Instructions to follow: Go line by line through the data below and work out how many lines contain "unsigned"; the answer is that number alone.

(Beginning of Input records)

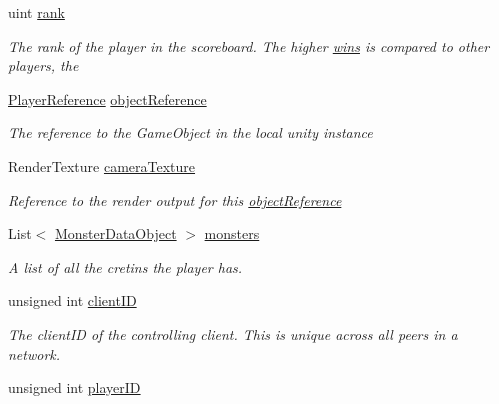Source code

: \begin{DoxyCompactItemize}
uint \hyperlink{class_game_state_1_1_player_a6cf0778cc27a824eac211b8b29b3dfcc}{rank}
\begin{DoxyCompactList}\small\item\em The rank of the player in the scoreboard. The higher \hyperlink{class_game_state_1_1_player_a3a4d13459cad9bd58e058ddc6387af70}{wins} is compared to other players, the \end{DoxyCompactList}\item 
\hyperlink{class_player_reference}{Player\-Reference} \hyperlink{class_game_state_1_1_player_aebf24de01e14055dc940d0493753484f}{object\-Reference}
\begin{DoxyCompactList}\small\item\em The reference to the Game\-Object in the local unity instance \end{DoxyCompactList}\item 
Render\-Texture \hyperlink{class_game_state_1_1_player_ac1f7e0b5bc335c32c3be71e3653787a6}{camera\-Texture}
\begin{DoxyCompactList}\small\item\em Reference to the render output for this \hyperlink{class_game_state_1_1_player_aebf24de01e14055dc940d0493753484f}{object\-Reference} \end{DoxyCompactList}\item 
List$<$ \hyperlink{class_monster_data_object}{Monster\-Data\-Object} $>$ \hyperlink{class_game_state_1_1_player_a4412b3835e68a55b00610438118cdb16}{monsters}
\begin{DoxyCompactList}\small\item\em A list of all the cretins the player has. \end{DoxyCompactList}\item 
\hypertarget{class_game_state_1_1_player_a1bef4cd92306bd5cf330c4756e63686c}{unsigned int \hyperlink{class_game_state_1_1_player_a1bef4cd92306bd5cf330c4756e63686c}{client\-I\-D}}\label{class_game_state_1_1_player_a1bef4cd92306bd5cf330c4756e63686c}

\begin{DoxyCompactList}\small\item\em The client\-I\-D of the controlling client. This is unique across all peers in a network. \end{DoxyCompactList}\item 
\hypertarget{class_game_state_1_1_player_ac71d68698435ee1c625237b1f2b377cb}{unsigned int \hyperlink{class_game_state_1_1_player_ac71d68698435ee1c625237b1f2b377cb}{player\-I\-D}}\label{class_game_state_1_1_player_ac71d68698435ee1c625237b1f2b377cb}


\end{DoxyCompactItemize}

(End of Input records)

The answer: 2